The institute’s proposal for the National Strategy for Trusted Identities in Cyberspace (NSTIC) is to develop and demonstrate a trustmark framework that facilitates a cost-effective, scalable, interoperable trust across multiple communities of interest within the identity ecosystem. Privacy and transparency will be enhanced through third-party validation.
“The outcome of this pilot is going to be very important to us,” says John Wandelt, Georgia Tech Research Institute division chief and director of the National Identity Exchange Federation. “After 9/11, it was widely recognized that we needed to do a better job sharing information across the various law enforcement agencies and communities.”
The foundation for the NSTIC pilot comes out of work the institute did in law enforcement. Agencies wanted broader interoperability across the whole law enforcement community, Wandelt says. Plus, law enforcers needed access to other communities of interest like first responders and private industry.
“We realized that whatever we do for law enforcement within our community, there were other drivers outside,” says Wandelt. Drivers such as NSTIC will play a large role in shaping the way forward for online identities.
That’s what led the Georgia Tech Research Institute to propose a model based on trustmarks, the primary focus of its pilot grant. For this project, a trustmark is a rigorously defined, machine-readable statement of compliance with a specific set of technical, business and policy rules.
“The assessment criteria will specify what due diligence is necessary in order for a trustmark provider to issue a trustmark. So this is essential because it improves transparency and consistency,” says Wandelt. “We believe that an ecosystem based on machine-readable trustmarks has a potential of changing how we think about the traditional trust frameworks.”
The institute was awarded $1.7 million for its Trustmark Marketplace initiative in the first year and a similar amount for year two if benchmarks are met.
Under the grant funding, the institute plans to develop a trustmark technical framework, some sample trustmark definitions that address concerns like privacy policies and interoperability communication protocols and some open source tools to seed the marketplace.
“Once we have that completed, we’re going to pilot this in an operational capacity among the National Identity Exchange Federation members,” Wandelt said. “Creating this ecosystem based on trustmarks that can thrive and connect our community among themselves and also lower the barriers to bridge between different communities of interest would be a huge success story – and in our opinion cost savings – so that it’s not required to join multiple federations to conduct the necessary business.”

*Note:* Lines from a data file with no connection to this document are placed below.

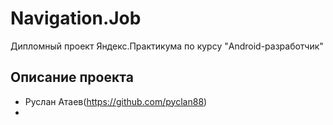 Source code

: # Navigation.Job

Дипломный проект Яндекс.Практикума по курсу "Android-разработчик"

## Описание проекта
- Руслан Атаев(https://github.com/pyclan88)
- 
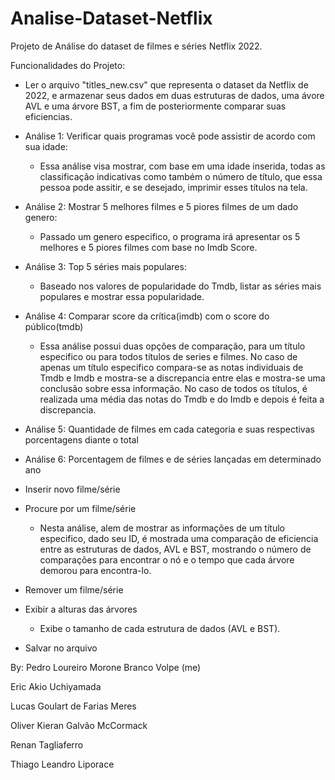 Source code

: # Analise-Dataset-Netflix

Projeto de Análise do dataset de filmes e séries Netflix 2022.

Funcionalidades do Projeto: 
 - Ler o arquivo "titles_new.csv" que representa o dataset da Netflix de 2022, e armazenar seus dados em duas estruturas de dados, uma ávore AVL e uma árvore BST, a fim de posteriormente comparar suas eficiencias.
   
 - Análise 1: Verificar quais programas você pode assistir de acordo com sua idade:
     - Essa análise visa mostrar, com base em uma idade inserida, todas as classificação indicativas como também o número de título, que essa pessoa pode assitir, e se desejado, imprimir esses títulos na tela.
       
 - Análise 2: Mostrar 5 melhores filmes e 5 piores filmes de um dado genero:
     - Passado um genero especifico, o programa irá apresentar os 5 melhores e 5 piores filmes com base no Imdb Score.
       
 - Análise 3: Top 5 séries mais populares:
     - Baseado nos valores de popularidade do Tmdb, listar as séries mais populares e mostrar essa popularidade.

 - Análise 4: Comparar score da crítica(imdb) com o score do público(tmdb)
     - Essa análise possui duas opções de comparação, para um título especifico ou para todos títulos de series e filmes. No caso de apenas um título especifico compara-se as notas individuais de Tmdb e Imdb e mostra-se a discrepancia entre elas e mostra-se uma conclusão sobre essa informação. No caso de todos os títulos, é realizada uma média das notas do Tmdb e do Imdb e depois é feita a discrepancia.

 - Análise 5: Quantidade de filmes em cada categoria e suas respectivas porcentagens diante o total

 - Análise 6: Porcentagem de filmes e de séries lançadas em determinado ano

 - Inserir novo filme/série

 - Procure por um filme/série
   - Nesta análise, alem de mostrar as informações de um título especifico, dado seu ID, é mostrada uma comparação de eficiencia entre as estruturas de dados, AVL e BST, mostrando o número de comparações para encontrar o nó e o tempo que cada árvore demorou para encontra-lo.
 - Remover um filme/série
   
 - Exibir a alturas das árvores
     - Exibe o tamanho de cada estrutura de dados (AVL e BST).
 - Salvar no arquivo

By: 
Pedro Loureiro Morone Branco Volpe (me)

Eric Akio Uchiyamada        

Lucas Goulart de Farias Meres  

Oliver Kieran Galvão McCormack   

Renan Tagliaferro    

Thiago Leandro Liporace
   

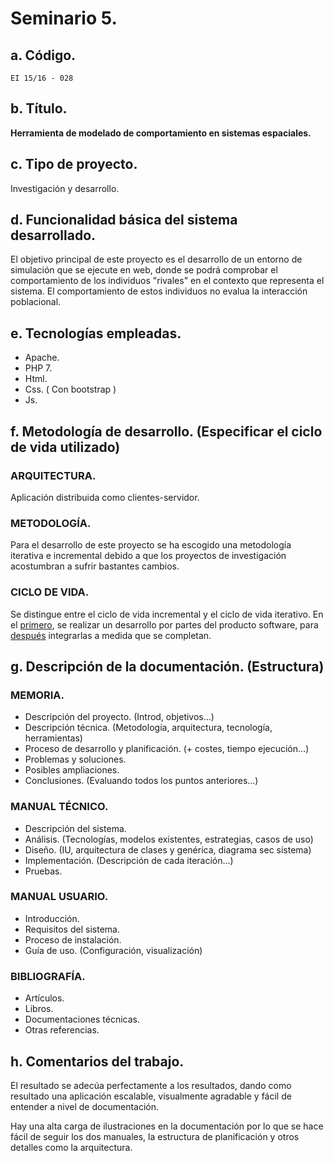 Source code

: # Seminario 5.

## a. Código.

`EI 15/16 - 028`

## b. Título.

**Herramienta de modelado de comportamiento en sistemas espaciales.**

## c. Tipo de proyecto.

Investigación y desarrollo.

## d. Funcionalidad básica del sistema desarrollado.

El objetivo principal de este proyecto es el desarrollo de un entorno de simulación que se ejecute en web, donde se podrá comprobar el comportamiento de los individuos "rivales" en el contexto que representa el sistema. El  comportamiento de estos individuos no evalua la interacción poblacional.

## e. Tecnologías empleadas.

- Apache.
- PHP 7.
- Html.
- Css. ( Con bootstrap )
- Js.



## f. Metodología de desarrollo. (Especificar el ciclo de vida utilizado)

### ARQUITECTURA.
Aplicación distribuida como clientes-servidor.
### METODOLOGÍA.
Para el desarrollo de este proyecto se ha escogido una metodología iterativa e incremental debido a que los proyectos de investigación acostumbran a sufrir bastantes cambios.
### CICLO DE VIDA.
Se distingue entre el ciclo de vida incremental y el ciclo de vida iterativo. En el <u>primero</u>, se realizar un desarrollo por partes del producto software, para <u>después</u> integrarlas a medida que se completan.

## g. Descripción de la documentación. (Estructura)

### MEMORIA.

- Descripción del proyecto. (Introd, objetivos...)
- Descripción técnica. (Metodología, arquitectura, tecnología, herramientas)
- Proceso de desarrollo y planificación. (+ costes, tiempo ejecución...)
- Problemas y soluciones.
- Posibles ampliaciones.
- Conclusiones. (Evaluando todos los puntos anteriores...)

### MANUAL TÉCNICO.

- Descripción del sistema.
- Análisis. (Tecnologías, modelos existentes, estrategias, casos de uso)
- Diseño. (IU, arquitectura de clases y genérica, diagrama sec sistema)
- Implementación. (Descripción de cada iteración...)
- Pruebas.

### MANUAL USUARIO.

- Introducción.
- Requisitos del sistema.
- Proceso de instalación.
- Guía de uso. (Configuración, visualización)

### BIBLIOGRAFÍA.

- Artículos.
- Libros.
- Documentaciones técnicas.
- Otras referencias.


## h. Comentarios del trabajo. 

El resultado se adecúa perfectamente a los resultados, dando como resultado una aplicación escalable, visualmente agradable y fácil de entender a nivel de documentación.

Hay una alta carga de ilustraciones en la documentación por lo que se hace fácil de seguir los dos manuales, la estructura de planificación y otros detalles como la arquitectura. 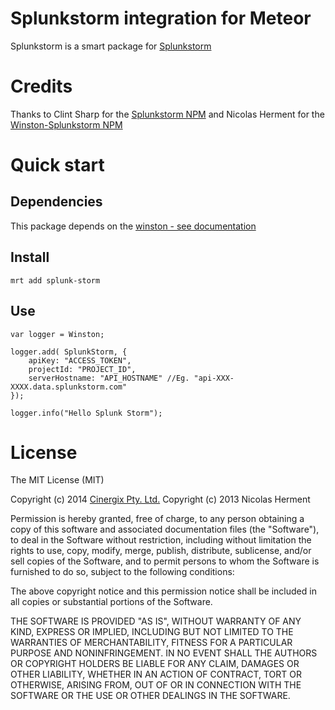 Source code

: Splunkstorm integration for Meteor
================================================

Splunkstorm is a smart package for [Splunkstorm](https://www.splunkstorm.com)

Credits
=======

Thanks to Clint Sharp for the [Splunkstorm NPM](https://github.com/coccyx/splunkstorm) and Nicolas Herment for the [Winston-Splunkstorm NPM](https://github.com/nherment/winston-splunkstorm)

Quick start
===========

Dependencies
------------

This package depends on the [winston -  see documentation](https://github.com/flatiron/winston)

    

Install
-------

    mrt add splunk-storm


Use
---

    var logger = Winston;

    logger.add( SplunkStorm, {
        apiKey: "ACCESS_TOKEN",
        projectId: "PROJECT_ID",
        serverHostname: "API_HOSTNAME" //Eg. "api-XXX-XXXX.data.splunkstorm.com"
    });

    logger.info("Hello Splunk Storm");



License
=======

The MIT License (MIT)

Copyright  (c) 2014 [Cinergix Pty. Ltd.](http://www.cinergix.com)
Copyright  (c) 2013 Nicolas Herment

Permission is hereby granted, free of charge, to any person obtaining a copy
of this software and associated documentation files (the "Software"), to deal
in the Software without restriction, including without limitation the rights
to use, copy, modify, merge, publish, distribute, sublicense, and/or sell
copies of the Software, and to permit persons to whom the Software is
furnished to do so, subject to the following conditions:

The above copyright notice and this permission notice shall be included in
all copies or substantial portions of the Software.

THE SOFTWARE IS PROVIDED "AS IS", WITHOUT WARRANTY OF ANY KIND, EXPRESS OR
IMPLIED, INCLUDING BUT NOT LIMITED TO THE WARRANTIES OF MERCHANTABILITY,
FITNESS FOR A PARTICULAR PURPOSE AND NONINFRINGEMENT. IN NO EVENT SHALL THE
AUTHORS OR COPYRIGHT HOLDERS BE LIABLE FOR ANY CLAIM, DAMAGES OR OTHER
LIABILITY, WHETHER IN AN ACTION OF CONTRACT, TORT OR OTHERWISE, ARISING FROM,
OUT OF OR IN CONNECTION WITH THE SOFTWARE OR THE USE OR OTHER DEALINGS IN
THE SOFTWARE.
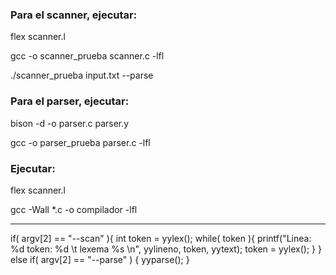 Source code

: ### Para el scanner, ejecutar:

flex scanner.l

gcc -o scanner_prueba scanner.c -lfl

./scanner_prueba input.txt --parse

### Para el parser, ejecutar:

bison -d -o parser.c parser.y

gcc -o parser_prueba parser.c -lfl


### Ejecutar:
flex scanner.l

gcc -Wall *.c -o compilador -lfl



-----------
  if( argv[2] == "--scan" ){
    int token = yylex();
    while( token ){
      printf("Linea: %d token: %d \t lexema %s \n", yylineno, token, yytext);
      token = yylex();
    }
  } else if( argv[2] == "--parse" ) {
    yyparse();
  } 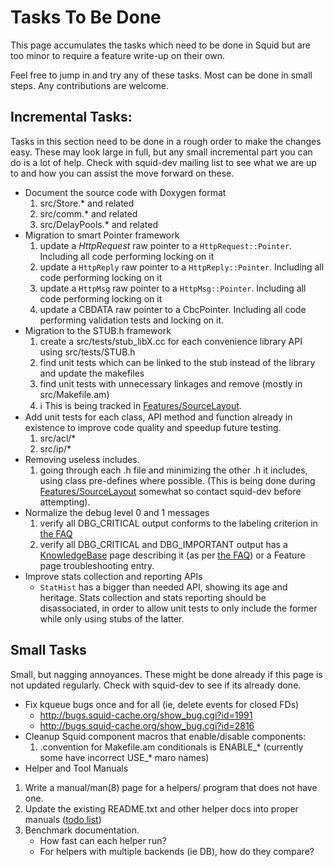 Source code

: ---
---
# Tasks To Be Done

This page accumulates the tasks which need to be done in Squid but are
too minor to require a feature write-up on their own.

Feel free to jump in and try any of these tasks. Most can be done in
small steps. Any contributions are welcome.

## Incremental Tasks:

Tasks in this section need to be done in a rough order to make the
changes easy. These may look large in full, but any small incremental
part you can do is a lot of help. Check with squid-dev mailing list to
see what we are up to and how you can assist the move forward on these.

- Document the source code with Doxygen format
    1.  src/Store.\* and related
    2.  src/comm.\* and related
    3.  src/DelayPools.\* and related
- Migration to smart Pointer framework
    1.  update a _HttpRequest_
        raw pointer to a `HttpRequest::Pointer`.
        Including all code performing locking on it
    2.  update a `HttpReply` raw pointer to a
        `HttpReply::Pointer`.
        Including all code performing locking on it
    3.  update a `HttpMsg`
        raw pointer to a `HttpMsg::Pointer`.
        Including all code performing locking on it
    4.  update a CBDATA raw pointer to a CbcPointer. Including all code
        performing validation tests and locking on it.
- Migration to the STUB.h framework
    1.  create a src/tests/stub_libX.cc for each convenience library
        API using src/tests/STUB.h
    2.  find unit tests which can be linked to the stub instead of the
        library and update the makefiles
    3.  find unit tests with unnecessary linkages and remove (mostly in
        src/Makefile.am)
    4.  :information_source: This is being tracked in
        [Features/SourceLayout](/Features/SourceLayout).
- Add unit tests for each class, API method and function already in
    existence to improve code quality and speedup future testing.
    1.  src/acl/\*
    2.  src/ip/\*
- Removing useless includes.
    1.  going through each .h file and minimizing the other .h it
        includes, using class pre-defines where possible. (This is being
        done during [Features/SourceLayout](/Features/SourceLayout)
        somewhat so contact squid-dev before attempting).
- Normalize the debug level 0 and 1 messages
    1.  verify all DBG_CRITICAL output conforms to the labeling
        criterion in [the FAQ](/SquidFaq/SquidLogs#Squid_Error_Messages)
    2.  verify all DBG_CRITICAL and DBG_IMPORTANT output has a
        [KnowledgeBase](/KnowledgeBase)
        page describing it (as per [the
        FAQ](/SquidFaq/SquidLogs#Squid_Error_Messages))
        or a Feature page troubleshooting entry.
- Improve stats collection and reporting APIs
    - `StatHist` has a bigger than needed API, showing its age and
        heritage. Stats collection and stats reporting should be
        disassociated, in order to allow unit tests to only include the
        former while only using stubs of the latter.

## Small Tasks

Small, but nagging annoyances. These might be done already if this page
is not updated regularly. Check with squid-dev to see if its already
done.

- Fix kqueue bugs once and for all (ie, delete events for closed FDs)
    - <http://bugs.squid-cache.org/show_bug.cgi?id=1991>
    - <http://bugs.squid-cache.org/show_bug.cgi?id=2816>
- Cleanup Squid component macros that enable/disable components:
    1.  .convention for Makefile.am conditionals is ENABLE_\* (currently
        some have incorrect USE_\* maro names)
- Helper and Tool Manuals
1. Write a manual/man(8) page for a helpers/ program that does not
    have one.
1. Update the existing README.txt and other helper docs into proper
    manuals ([todo list](/ProgrammingGuide/ManualDocumentation#TODO))
1. Benchmark documentation.
    - How fast can each helper run?
    - For helpers with multiple backends (ie DB), how do they
        compare?
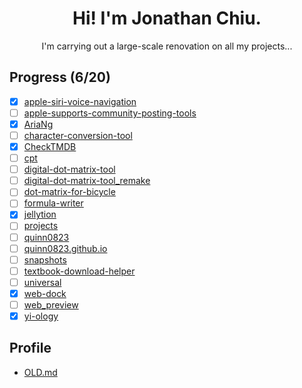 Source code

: <h1 align=center>Hi! I'm Jonathan Chiu.</h1>

<p align="center">I'm carrying out a large-scale renovation on all my projects...</p>

## Progress (6/20)

- [x] [apple-siri-voice-navigation](https://github.com/quinn0823/apple-siri-voice-navigation)
- [ ] [apple-supports-community-posting-tools](https://github.com/quinn0823/apple-supports-community-posting-tools)
- [x] [AriaNg](https://github.com/quinn0823/AriaNg)
- [ ] [character-conversion-tool](https://github.com/quinn0823/character-conversion-tool)
- [x] [CheckTMDB](https://github.com/quinn0823/CheckTMDB)
- [ ] [cpt](https://github.com/quinn0823/cpt)
- [ ] [digital-dot-matrix-tool](https://github.com/quinn0823/digital-dot-matrix-tool)
- [ ] [digital-dot-matrix-tool_remake](https://github.com/quinn0823/digital-dot-matrix-tool_remake)
- [ ] [dot-matrix-for-bicycle](https://github.com/quinn0823/dot-matrix-for-bicycle)
- [ ] [formula-writer](https://github.com/quinn0823/formula-writer)
- [x] [jellytion](https://github.com/quinn0823/jellytion)
- [ ] [projects](https://github.com/quinn0823/projects)
- [ ] [quinn0823](https://github.com/quinn0823/quinn0823)
- [ ] [quinn0823.github.io](https://github.com/quinn0823/quinn0823.github.io)
- [ ] [snapshots](https://github.com/quinn0823/snapshots)
- [ ] [textbook-download-helper](https://github.com/quinn0823/textbook-download-helper)
- [ ] [universal](https://github.com/quinn0823/universal)
- [x] [web-dock](https://github.com/quinn0823/web-dock)
- [ ] [web_preview](https://github.com/quinn0823/web_preview)
- [x] [yi-ology](https://github.com/quinn0823/yi-ology)

## Profile

- [OLD.md](./OLD.md) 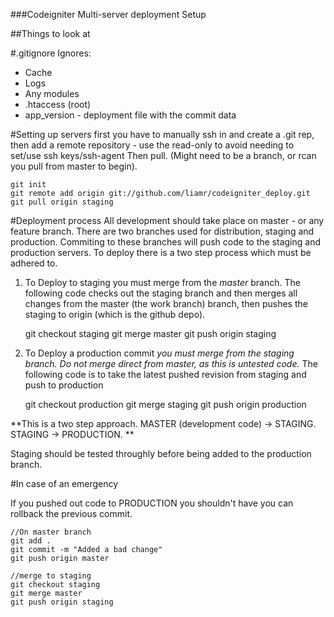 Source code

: ###Codeigniter Multi-server deployment Setup



##Things to look at

#.gitignore
Ignores:

* Cache
* Logs
* Any modules
* .htaccess (root)
* app_version - deployment file with the commit data

#Setting up servers
first you have to manually ssh in and create a .git rep, then
add a remote repository - use the read-only to avoid needing to set/use ssh keys/ssh-agent
Then pull. (Might need to be a branch, or rcan you pull from master to begin).

	git init
	git remote add origin git://github.com/liamr/codeigniter_deploy.git
	git pull origin staging




#Deployment process
All development should take place on master - or any feature branch.
There are two branches used for distribution, staging and production. Commiting to these branches will push code to the staging and production servers. To deploy there is a two step process which must be adhered to. 

1. To Deploy to staging you must merge from the *master* branch.
The following code checks out the staging branch and then merges all changes from the master (the work branch) branch, then pushes the staging to origin (which is the github depo).

	git checkout staging
	git merge master
	git push origin staging

2. To Deploy a production commit *you must merge from the staging branch. Do not merge direct from master, as this is untested code.*
The following code is to take the latest pushed revision from staging and push to production

	git checkout production
	git merge staging
	git push origin production

**This is a two step approach. MASTER (development code) -> STAGING. STAGING -> PRODUCTION. **

Staging should be tested throughly before being added to the production branch.

#In case of an emergency

If you pushed out code to PRODUCTION you shouldn't have you can rollback the previous commit.

	//On master branch
	git add .
	git commit -m "Added a bad change"
	git push origin master

	//merge to staging
	git checkout staging
	git merge master
	git push origin staging	

	

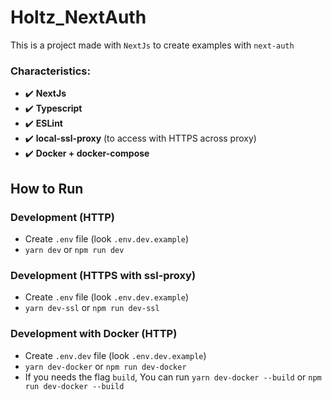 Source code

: # Holtz_NextAuth

This is a project made with `NextJs` to create examples with `next-auth`

### Characteristics:

* :heavy_check_mark: **NextJs**
* :heavy_check_mark: **Typescript**
* :heavy_check_mark: **ESLint**
* :heavy_check_mark: **local-ssl-proxy** (to access with HTTPS across proxy)
* :heavy_check_mark: **Docker + docker-compose**

## How to Run

### Development (HTTP)
- Create `.env` file (look `.env.dev.example`)
- `yarn dev` or `npm run dev`

### Development (HTTPS with ssl-proxy)
- Create `.env` file (look `.env.dev.example`)
- `yarn dev-ssl` or `npm run dev-ssl`

### Development with Docker (HTTP)
- Create `.env.dev` file (look `.env.dev.example`)
- `yarn dev-docker` or `npm run dev-docker`
- If you needs the flag `build`, You can run `yarn dev-docker --build` or `npm run dev-docker --build`
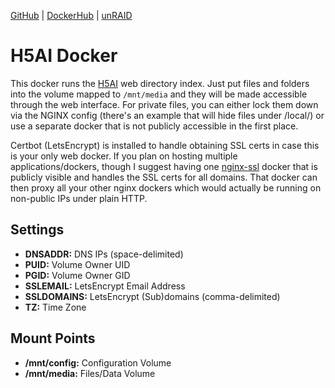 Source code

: [GitHub](https://github.com/nephatrine/docker-h5ai) |
[DockerHub](https://hub.docker.com/r/nephatrine/h5ai/) |
[unRAID](https://github.com/nephatrine/unraid-docker-templates)

# H5AI Docker

This docker runs the [H5AI](https://larsjung.de/h5ai/) web directory index. Just put files and
folders into the volume mapped to `/mnt/media` and they will be made accessible through the web
interface. For private files, you can either lock them down via the NGINX config (there's an
example that will hide files under /local/) or use a separate docker that is not publicly
accessible in the first place.

Certbot (LetsEncrypt) is installed to handle obtaining SSL certs in case this is your only web
docker. If you plan on hosting multiple applications/dockers, though I suggest having one
[nginx-ssl](https://hub.docker.com/r/nephatrine/nginx-ssl/) docker that is publicly visible and
handles the SSL certs for all domains. That docker can then proxy all your other nginx dockers
which would actually be running on non-public IPs under plain HTTP.

## Settings

- **DNSADDR:** DNS IPs (space-delimited)
- **PUID:** Volume Owner UID
- **PGID:** Volume Owner GID
- **SSLEMAIL:** LetsEncrypt Email Address
- **SSLDOMAINS:** LetsEncrypt (Sub)domains (comma-delimited)
- **TZ:** Time Zone

## Mount Points

- **/mnt/config:** Configuration Volume
- **/mnt/media:** Files/Data Volume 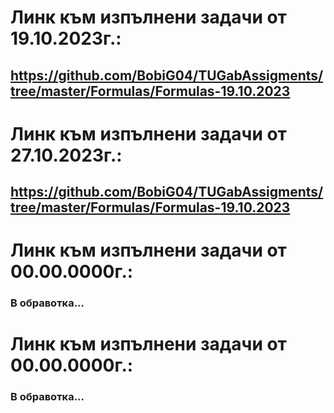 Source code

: ﻿# Линк към изпълнени задачи от 19.10.2023г.:
## https://github.com/BobiG04/TUGabAssigments/tree/master/Formulas/Formulas-19.10.2023

# Линк към изпълнени задачи от 27.10.2023г.:
## https://github.com/BobiG04/TUGabAssigments/tree/master/Formulas/Formulas-19.10.2023

# Линк към изпълнени задачи от 00.00.0000г.:
### В обравотка...

# Линк към изпълнени задачи от 00.00.0000г.:
### В обравотка... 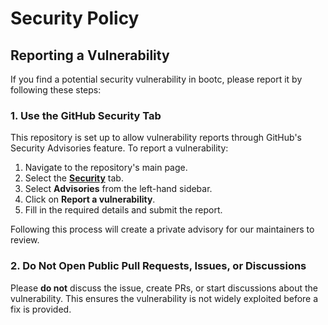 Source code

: # Security Policy

## Reporting a Vulnerability

If you find a potential security vulnerability in bootc, please report it by following these steps:

### 1. **Use the GitHub Security Tab**
This repository is set up to allow vulnerability reports through GitHub's Security Advisories feature. To report a vulnerability:

1. Navigate to the repository's main page.
2. Select the [**Security**](https://github.com/bootc-dev/bootc/security) tab.
3. Select **Advisories** from the left-hand sidebar.
4. Click on **Report a vulnerability**.
5. Fill in the required details and submit the report.

Following this process will create a private advisory for our maintainers to review.

### 2. **Do Not Open Public Pull Requests, Issues, or Discussions**
Please **do not** discuss the issue, create PRs, or start discussions about the vulnerability. This ensures the vulnerability is not widely exploited before a fix is provided.
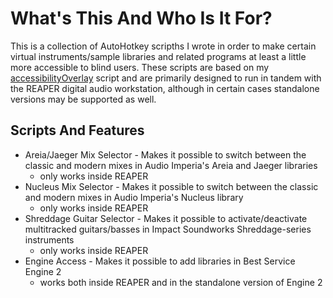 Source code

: # What's This And Who Is It For?
This is a collection of AutoHotkey scripths I wrote in order to make certain virtual instruments/sample libraries  and related programs at least a little more accessible to blind users. These scripts are based on my [accessibilityOverlay](https://github.com/MatejGolian/accessibilityOverlay) script and are primarily designed to run in tandem with the REAPER digital audio workstation, although in certain cases standalone versions may be supported as well.
## Scripts And Features
* Areia/Jaeger Mix Selector - Makes it possible to switch between the classic and modern mixes in Audio Imperia's Areia and Jaeger libraries
  - only works inside REAPER
* Nucleus Mix Selector - Makes it possible to switch between the classic and modern mixes in Audio Imperia's Nucleus library
  - only works inside REAPER
* Shreddage Guitar Selector - Makes it possible to activate/deactivate multitracked guitars/basses in Impact Soundworks Shreddage-series instruments
  - only works inside REAPER
* Engine Access - Makes it possible to add libraries in Best Service Engine 2
  - works both inside REAPER and in the standalone version of Engine 2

The idea is to simplify the Identity Ecosystem’s trust landscape. The project seeks to clear the environment, which currently harbors an assortment of federations with their own individual standards. These federations tend not to trust each other and don’t work together.
Wandelt hopes the institute will be able to inform and contribute in a way that inspires broader adoption. “It’s very difficult to draw a dotted line around any region – community of interest – and say that’s an island,” Wandelt said. “At the end of the day, we need to connect the islands.”